According Definitions 11 and 12, and Properties 2 and 3, it is clear to prove that \(\bigcirc \!\!\!\!1\)\(\bigcirc \!\!\!\!5\), \(\bigcirc \!\!\!\!7\) and \(\bigcirc \!\!\!\!8\) hold. Therefore, only \(\bigcirc \!\!\!\!6\) and \(\bigcirc \!\!\!\!9\) need to be proven.

Example 4

We exemplify those false arguments on \(\bigcirc \!\!\!\!6\) and \(\bigcirc \!\!\!\!9\).

  1. (1)

    Let \(h=\{0.5,0.6\}\), \(h_1 =\{0.3,0.4\}\), \(h_2 =\{0.1,0.2\}\), \(p=0.25\), \(q=0.15\), and then \(r_{p,q} (h,h_1 )-r_{p,q} (h_1 ,h)=0.5\), \(r_{p,q} (h_1 ,h_2 )-r_{p,q} (h_2 ,h_1 )=0.5\), \(r_{p,q} (h,h_2 )-r_{p,q} (h_2 ,h)=1\).So \(h>_W h_1 \), \(h_1 >_W h_2 \), but \(h>_S h_2 \).

  2. (2)

    Let \(h=\{0.2,0.5\}\), \(h_1 =\{0.3,0.6\}\), \(h_2 =\{0.4,0.7\}\), \(p=0.2\), \(q=0.1\), and then \(r_{p,q} (h,h_1 )-r_{p,q} (h_1 ,h)=1-1=0\), \(r_{p,q} (h_1 ,h_2 )-r_{p,q} (h_2 ,h_1 )=1-1=0\), \(r_{p,q} (h_2 ,h)-r_{p,q} (h,h_2 )=1\). So \(h\sim h_1 \), \(h_1 \sim h_2 \), but \(h_2 >_S h\).

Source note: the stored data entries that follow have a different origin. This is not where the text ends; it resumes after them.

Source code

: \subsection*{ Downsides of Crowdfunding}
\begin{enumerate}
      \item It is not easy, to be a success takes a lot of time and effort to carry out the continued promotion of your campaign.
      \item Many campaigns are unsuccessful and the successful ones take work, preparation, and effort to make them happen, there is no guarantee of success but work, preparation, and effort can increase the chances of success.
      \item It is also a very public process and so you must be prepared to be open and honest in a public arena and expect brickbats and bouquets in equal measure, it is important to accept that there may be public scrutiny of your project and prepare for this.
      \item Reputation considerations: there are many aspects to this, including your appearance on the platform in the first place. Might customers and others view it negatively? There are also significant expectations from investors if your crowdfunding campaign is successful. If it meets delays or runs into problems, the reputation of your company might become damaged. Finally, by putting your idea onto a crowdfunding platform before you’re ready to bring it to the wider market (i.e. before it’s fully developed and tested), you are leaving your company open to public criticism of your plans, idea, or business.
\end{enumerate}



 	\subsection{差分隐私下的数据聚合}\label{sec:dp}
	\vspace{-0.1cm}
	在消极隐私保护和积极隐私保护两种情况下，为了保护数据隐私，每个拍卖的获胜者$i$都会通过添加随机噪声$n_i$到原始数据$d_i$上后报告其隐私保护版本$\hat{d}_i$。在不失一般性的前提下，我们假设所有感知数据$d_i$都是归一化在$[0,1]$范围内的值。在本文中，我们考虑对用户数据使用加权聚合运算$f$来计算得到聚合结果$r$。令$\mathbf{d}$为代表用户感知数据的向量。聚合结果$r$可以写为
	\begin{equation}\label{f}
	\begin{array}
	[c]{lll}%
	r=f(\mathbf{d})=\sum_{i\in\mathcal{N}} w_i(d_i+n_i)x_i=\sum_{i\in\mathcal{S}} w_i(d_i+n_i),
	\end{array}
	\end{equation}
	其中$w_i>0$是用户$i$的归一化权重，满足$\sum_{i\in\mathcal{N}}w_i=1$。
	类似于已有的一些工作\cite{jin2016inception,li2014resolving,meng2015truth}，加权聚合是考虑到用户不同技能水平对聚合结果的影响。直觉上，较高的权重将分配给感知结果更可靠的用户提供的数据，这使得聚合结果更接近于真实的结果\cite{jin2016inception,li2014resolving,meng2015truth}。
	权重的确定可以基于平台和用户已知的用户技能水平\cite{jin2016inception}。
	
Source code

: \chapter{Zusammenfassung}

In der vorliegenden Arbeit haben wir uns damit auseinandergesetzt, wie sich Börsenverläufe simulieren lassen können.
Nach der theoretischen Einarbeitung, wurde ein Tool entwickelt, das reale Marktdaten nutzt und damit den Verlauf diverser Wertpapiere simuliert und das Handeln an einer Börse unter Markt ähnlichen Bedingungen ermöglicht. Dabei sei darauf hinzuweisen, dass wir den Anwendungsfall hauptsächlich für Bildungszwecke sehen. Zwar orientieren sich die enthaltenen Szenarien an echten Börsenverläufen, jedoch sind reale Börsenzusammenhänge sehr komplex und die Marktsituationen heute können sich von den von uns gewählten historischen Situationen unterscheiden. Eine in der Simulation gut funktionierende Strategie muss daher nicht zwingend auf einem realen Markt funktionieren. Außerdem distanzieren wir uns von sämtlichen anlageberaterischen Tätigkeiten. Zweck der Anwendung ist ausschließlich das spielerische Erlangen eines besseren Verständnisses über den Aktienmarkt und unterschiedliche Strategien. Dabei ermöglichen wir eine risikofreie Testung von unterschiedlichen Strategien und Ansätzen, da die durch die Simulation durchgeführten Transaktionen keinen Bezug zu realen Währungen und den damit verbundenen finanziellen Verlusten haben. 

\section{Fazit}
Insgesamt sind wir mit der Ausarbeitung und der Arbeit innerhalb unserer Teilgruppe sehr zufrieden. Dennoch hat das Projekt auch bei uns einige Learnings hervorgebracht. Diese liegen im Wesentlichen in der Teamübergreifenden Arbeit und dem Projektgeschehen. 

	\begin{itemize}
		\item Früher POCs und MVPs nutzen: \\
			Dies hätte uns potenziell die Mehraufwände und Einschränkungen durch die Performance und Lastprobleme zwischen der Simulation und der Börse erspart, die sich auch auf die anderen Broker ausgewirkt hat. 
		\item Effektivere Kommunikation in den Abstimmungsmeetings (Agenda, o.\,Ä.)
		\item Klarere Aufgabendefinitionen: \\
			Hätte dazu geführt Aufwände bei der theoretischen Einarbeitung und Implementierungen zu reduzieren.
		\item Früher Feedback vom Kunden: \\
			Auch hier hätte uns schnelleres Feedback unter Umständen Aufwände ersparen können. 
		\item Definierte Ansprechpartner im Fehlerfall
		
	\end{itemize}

Similar to dominance relations, we define the strong opposition relation, the weak opposition relation and the indifferent opposition relation.

Definition 13

Let \(h_1 ,h_2 \in \mathrm{HFNS}\), \(p\) and \(v(p\le v)\) be two thresholds, and then we define the discordance index for HFNs as follows:

$$\begin{aligned} t_{p,v} (h_1 ,h_2 )=\mathop {\max }\limits _{\gamma _1 \in h_1 } \mathop {\min }\limits _{\gamma _2 \in h_2 } d_{p,v} (\gamma _1 ,\gamma _2 ). \end{aligned}$$

Similarly, the maxmin operator used in Definition 13 is an extension of the traditional discordance index by integrating ELECTRE III method and hesitant fuzzy information. Especially, if \(h_1 \) is indifferent to \(h_2 \), then the discordance index should be equal to zero, which is still in accordance with the traditional discordance index. The conclusions are easy to drawn that when both \(h_1 \) and \(h_2 \) are reduced to the single values, \(t_{p,v} (h_1 ,h_2 )\) turns into a discordance index as introduced in Definition 10.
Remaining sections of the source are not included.